Парализованный мир
В Александринке сыграли «античного» Беккета Вера ГИРЕНКО Пьесу основателя театра абсурда Сэмюэля Беккета поставил знаменитый греческий режиссёр, основатель и руководитель афинского театра «Аттис» Теодорос Терзопулос. Он известен, прежде всего, как первоклассный постановщик античных трагедий. Именно в этом качестве Терзополус впервые появился в Александринке несколько лет назад. В 2006 году он поставил здесь «Эдипа-царя» Софокла.
Это был первый опыт соприкосновения актёров старейшей петербургской сцены с методами работы грека. А метод заключается не только в работе непосредственно над спектаклем, но и в актёрском тренинге. Он, по словам Терзопулоса, представляет собой «упражнения на концентрацию, которые освобождают нас от повседневной грязи».
Кстати, двум актёрам «Конца игры» – заслуженным артистам России Игорю Волкову и Семёну Сытнику – этот тренинг знаком как раз-таки со времён «Эдипа-царя».
Терзопулос много раз говорил, что любой материал, который он ставит, всегда как-то связан с древнегреческим театром. Сэмюэля Беккета режиссёр называет не иначе как наследником традиции Эсхила. В чём суть этой преемственности?
Если герой античных пьес стремится перерасти самого себя и вступает в диалог (а иногда и в поединок) с Богом, то герой театра абсурда оказывается в примерно такой же ситуации. С той только разницей, что на месте Бога оказывается Ничто, пустота. И чтобы сохранить святость этой пустоты – места, которое должен занимать Бог – героям театра абсурда важно оставить это место чистым, никем и ничем не занятым.

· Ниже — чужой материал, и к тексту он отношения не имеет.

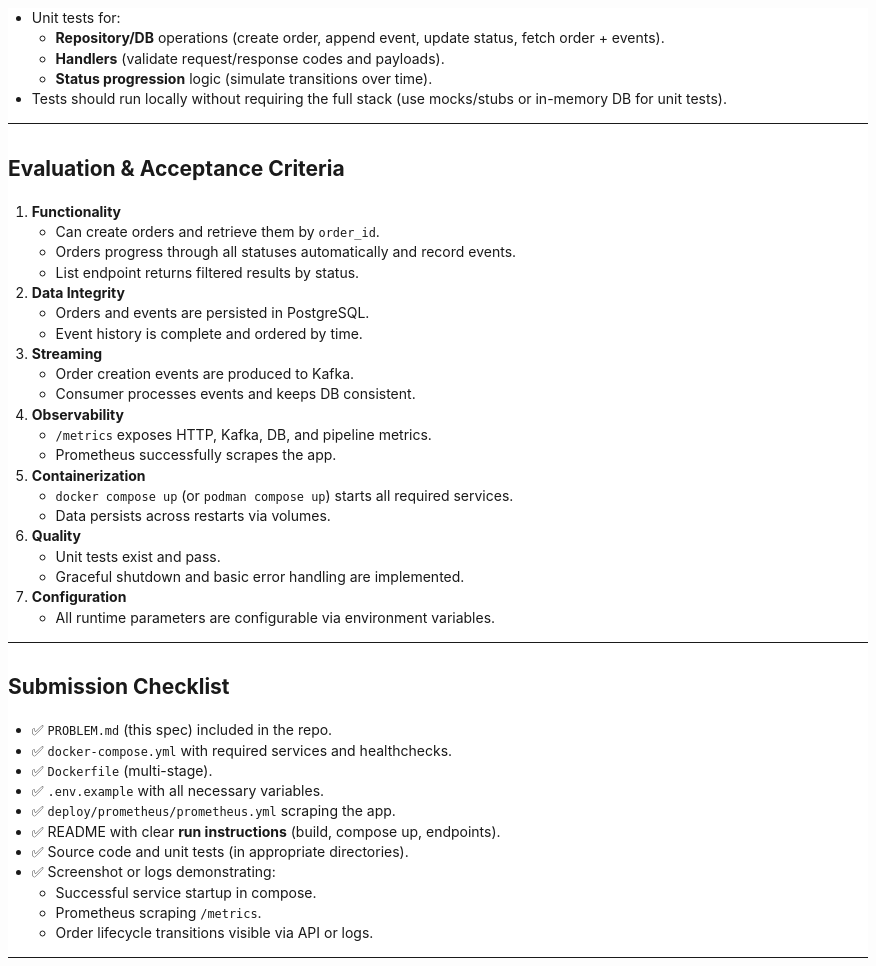 - Unit tests for:
  - **Repository/DB** operations (create order, append event, update status, fetch order + events).
  - **Handlers** (validate request/response codes and payloads).
  - **Status progression** logic (simulate transitions over time).
- Tests should run locally without requiring the full stack (use mocks/stubs or in-memory DB for unit tests).

---

## Evaluation & Acceptance Criteria

1. **Functionality**
   - Can create orders and retrieve them by `order_id`.
   - Orders progress through all statuses automatically and record events.
   - List endpoint returns filtered results by status.
2. **Data Integrity**
   - Orders and events are persisted in PostgreSQL.
   - Event history is complete and ordered by time.
3. **Streaming**
   - Order creation events are produced to Kafka.
   - Consumer processes events and keeps DB consistent.
4. **Observability**
   - `/metrics` exposes HTTP, Kafka, DB, and pipeline metrics.
   - Prometheus successfully scrapes the app.
5. **Containerization**
   - `docker compose up` (or `podman compose up`) starts all required services.
   - Data persists across restarts via volumes.
6. **Quality**
   - Unit tests exist and pass.
   - Graceful shutdown and basic error handling are implemented.
7. **Configuration**
   - All runtime parameters are configurable via environment variables.

---

## Submission Checklist

- ✅ `PROBLEM.md` (this spec) included in the repo.
- ✅ `docker-compose.yml` with required services and healthchecks.
- ✅ `Dockerfile` (multi-stage).
- ✅ `.env.example` with all necessary variables.
- ✅ `deploy/prometheus/prometheus.yml` scraping the app.
- ✅ README with clear **run instructions** (build, compose up, endpoints).
- ✅ Source code and unit tests (in appropriate directories).
- ✅ Screenshot or logs demonstrating:
  - Successful service startup in compose.
  - Prometheus scraping `/metrics`.
  - Order lifecycle transitions visible via API or logs.

---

И героям «Конца игры» это удаётся. Слепой и парализованный Хамм (Сергей Паршин), его сын – Клов (Игорь Волков), умирающий и тоже парализованный отец Хамма – Нагг (Николай Мартон) и престарелая подруга Нагга – Нелл (Семён Сытник)… Слепота, глухота, паралич, недуг – всё это в спектакле имеет символическое значение. В некоем экзистенциальном параличе пребывает всё человечество. В параличе и замкнутости.
На сцене создано пространство уплотнённой пустоты, в котором персонажам очень сложно говорить и действовать. Произнесение всех слов (не говоря уже о коммуникации) происходит с большим усилием. Движение Хамма и Клова по сцене – минимально. По бокам – два гробообразных ложа, где в оцепенении помещены Нагг и Нелл. Этот квартет персонажей похож на бомжей, которым захотелось разыграть странные скетчи в промежутке между жизнью и смертью.
Без цели и без надежды на лучшее будущее они играют в безумие – о пустоте, о тишине, о лжи, о любви… И эта безумная игра никак не может закончится.
На заднем плане, над всем этим возвышается хор. Хор – самая очевидная в спектакле отсылка к античному театру. В «Конце игры» он состоит не из богов, выражающих волю рока, а из… клонов, одетых и причёсанных как современные менеджеры. Это намёк на то, что именно они – банкиры, чиновники, президенты, бизнесмены – в наш век заняли место неотвратимой и страшной силы.
Это и есть то самое, святое место, которое может принадлежать только Богу. Теодорос Терзопулос поставил, возможно, непростой для восприятия, но очень современный спектакль – трагедию абсурда. Абсурда, у которого есть вполне объяснимые причины.